ROSEVILLE, Calif. -- A professional cuddler in California insists her hugs are good for people's health, CBS Sacramento station reports.
Cuddle Connection, which was slated to open Wednesday just northeast of the state capital, in Roseville, has five different cuddle zones. Owner Kelly Peterson said she wants her clients to feel like they've spent a day at the spa.
"We want to change the way that people think about touch," she said.
Peterson believes in the power of human touch so much that she's making a living by selling snuggles.
Cuddle Connection is the first business of its kind in the area. It's one of a few, Peterson says, offering cuddles in a retail space instead of a home.
She says cuddling means connecting with another human being, and that is what people are paying for when they go here.
"A cuddle is like a prolonged hug," she said.
Faviola Rodriguez is one of Kelly's professional cuddlers who believes hugs are healing.

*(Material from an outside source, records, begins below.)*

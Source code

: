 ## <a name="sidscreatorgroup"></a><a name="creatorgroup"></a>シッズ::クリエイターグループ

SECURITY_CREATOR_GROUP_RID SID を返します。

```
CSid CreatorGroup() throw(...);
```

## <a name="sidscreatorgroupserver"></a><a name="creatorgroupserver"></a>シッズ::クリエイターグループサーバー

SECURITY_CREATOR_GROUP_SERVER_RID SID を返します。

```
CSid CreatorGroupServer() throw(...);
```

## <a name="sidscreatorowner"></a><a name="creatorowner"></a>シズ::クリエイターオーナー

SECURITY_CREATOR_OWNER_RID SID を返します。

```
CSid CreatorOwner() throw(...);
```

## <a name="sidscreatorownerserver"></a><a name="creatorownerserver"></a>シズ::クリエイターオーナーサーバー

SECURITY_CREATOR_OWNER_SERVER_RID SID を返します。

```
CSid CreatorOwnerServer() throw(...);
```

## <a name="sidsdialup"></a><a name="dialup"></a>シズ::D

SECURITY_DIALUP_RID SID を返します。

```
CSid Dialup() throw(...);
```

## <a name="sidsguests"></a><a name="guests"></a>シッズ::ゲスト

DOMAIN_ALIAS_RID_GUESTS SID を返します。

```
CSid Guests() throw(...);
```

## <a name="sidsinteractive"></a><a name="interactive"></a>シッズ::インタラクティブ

"I think first and foremost, people are going to walk away with a better feeling of themselves," she said.
But other so-called professional cuddlers in other states have experienced criticism. A Wisconsin snuggle business shut down after city leaders suspected snuggling could lead to sex.
But Peterson says her business is strictly nonsexual. Every cuddle zone is open and visible and will have cameras.

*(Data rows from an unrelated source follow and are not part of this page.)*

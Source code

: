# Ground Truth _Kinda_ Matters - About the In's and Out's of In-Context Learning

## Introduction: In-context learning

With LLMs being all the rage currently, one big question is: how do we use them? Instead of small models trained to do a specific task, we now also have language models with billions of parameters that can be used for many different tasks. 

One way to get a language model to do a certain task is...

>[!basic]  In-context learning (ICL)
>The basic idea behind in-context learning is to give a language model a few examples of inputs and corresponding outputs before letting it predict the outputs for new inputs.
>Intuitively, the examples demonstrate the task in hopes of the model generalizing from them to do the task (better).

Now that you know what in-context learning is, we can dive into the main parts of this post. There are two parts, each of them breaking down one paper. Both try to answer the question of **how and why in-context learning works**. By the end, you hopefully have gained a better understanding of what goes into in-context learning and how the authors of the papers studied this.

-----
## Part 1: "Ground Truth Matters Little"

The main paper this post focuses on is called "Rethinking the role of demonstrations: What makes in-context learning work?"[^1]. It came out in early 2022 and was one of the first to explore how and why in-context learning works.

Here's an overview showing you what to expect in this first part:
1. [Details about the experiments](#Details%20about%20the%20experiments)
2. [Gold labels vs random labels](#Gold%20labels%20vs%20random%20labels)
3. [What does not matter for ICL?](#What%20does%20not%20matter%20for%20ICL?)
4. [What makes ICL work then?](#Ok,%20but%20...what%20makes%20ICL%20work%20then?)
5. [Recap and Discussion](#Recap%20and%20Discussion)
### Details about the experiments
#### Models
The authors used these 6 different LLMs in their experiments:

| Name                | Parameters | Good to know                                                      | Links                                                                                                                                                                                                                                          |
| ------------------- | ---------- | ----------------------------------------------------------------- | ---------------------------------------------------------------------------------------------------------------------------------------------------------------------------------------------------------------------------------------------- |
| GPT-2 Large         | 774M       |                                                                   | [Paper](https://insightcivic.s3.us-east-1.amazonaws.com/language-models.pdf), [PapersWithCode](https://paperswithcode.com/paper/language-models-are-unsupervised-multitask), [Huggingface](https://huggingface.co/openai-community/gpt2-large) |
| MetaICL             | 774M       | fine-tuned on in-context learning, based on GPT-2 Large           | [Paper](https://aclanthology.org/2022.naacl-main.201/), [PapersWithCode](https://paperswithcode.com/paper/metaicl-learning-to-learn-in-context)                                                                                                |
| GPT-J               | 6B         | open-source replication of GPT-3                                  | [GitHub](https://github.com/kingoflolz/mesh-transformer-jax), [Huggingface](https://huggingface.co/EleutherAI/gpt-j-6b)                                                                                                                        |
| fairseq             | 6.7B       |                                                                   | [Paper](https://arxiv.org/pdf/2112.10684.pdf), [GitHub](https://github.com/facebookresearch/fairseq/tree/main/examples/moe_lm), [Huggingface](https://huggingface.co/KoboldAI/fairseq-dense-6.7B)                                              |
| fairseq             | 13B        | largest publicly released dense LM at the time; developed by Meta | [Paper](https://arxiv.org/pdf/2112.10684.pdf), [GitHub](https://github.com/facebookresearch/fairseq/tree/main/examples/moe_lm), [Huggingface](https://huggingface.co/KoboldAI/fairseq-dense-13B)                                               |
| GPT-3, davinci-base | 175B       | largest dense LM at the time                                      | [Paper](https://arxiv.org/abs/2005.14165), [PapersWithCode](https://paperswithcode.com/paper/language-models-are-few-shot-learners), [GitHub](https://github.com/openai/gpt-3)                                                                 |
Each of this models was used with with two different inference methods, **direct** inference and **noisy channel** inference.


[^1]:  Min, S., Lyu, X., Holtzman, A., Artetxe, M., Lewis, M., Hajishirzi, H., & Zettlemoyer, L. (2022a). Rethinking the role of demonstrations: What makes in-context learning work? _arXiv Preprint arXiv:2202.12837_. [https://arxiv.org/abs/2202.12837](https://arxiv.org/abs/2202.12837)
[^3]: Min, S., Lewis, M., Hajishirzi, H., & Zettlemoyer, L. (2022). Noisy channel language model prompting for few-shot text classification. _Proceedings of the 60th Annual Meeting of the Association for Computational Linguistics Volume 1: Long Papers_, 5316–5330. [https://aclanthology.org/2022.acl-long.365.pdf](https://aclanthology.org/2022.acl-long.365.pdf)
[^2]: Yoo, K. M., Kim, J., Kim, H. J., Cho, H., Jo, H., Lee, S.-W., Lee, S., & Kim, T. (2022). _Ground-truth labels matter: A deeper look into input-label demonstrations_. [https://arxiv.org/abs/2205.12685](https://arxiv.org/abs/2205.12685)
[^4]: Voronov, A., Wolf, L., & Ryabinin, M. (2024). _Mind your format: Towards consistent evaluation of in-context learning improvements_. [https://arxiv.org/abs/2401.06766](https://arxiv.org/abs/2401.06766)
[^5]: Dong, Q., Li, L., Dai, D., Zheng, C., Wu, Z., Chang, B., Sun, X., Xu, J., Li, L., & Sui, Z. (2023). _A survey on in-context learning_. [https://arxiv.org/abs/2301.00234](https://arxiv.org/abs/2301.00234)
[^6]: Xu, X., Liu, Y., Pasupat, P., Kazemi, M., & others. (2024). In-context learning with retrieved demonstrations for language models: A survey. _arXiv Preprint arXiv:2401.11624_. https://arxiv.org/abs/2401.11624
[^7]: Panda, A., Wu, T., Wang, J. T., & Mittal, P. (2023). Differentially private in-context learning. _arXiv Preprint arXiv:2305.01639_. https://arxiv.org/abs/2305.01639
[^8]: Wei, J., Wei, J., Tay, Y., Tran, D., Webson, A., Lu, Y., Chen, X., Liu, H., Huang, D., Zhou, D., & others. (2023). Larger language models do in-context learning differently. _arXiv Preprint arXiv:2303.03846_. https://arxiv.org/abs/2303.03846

She says she's thought of every scenario, even if a man seems to really enjoy his cuddling.
"Let them know that it's OK, if they get embarrassed, if it happens, it's OK," she said. "Let's readjust, let's take the focus off of that."
Snuggling, hand-holding, embracing, who knows? Cuddling with a stranger could do a body good.
Customers can pick their own cuddler and their cuddle room.
A half-hour session
$29, and an hour-long session costs $49.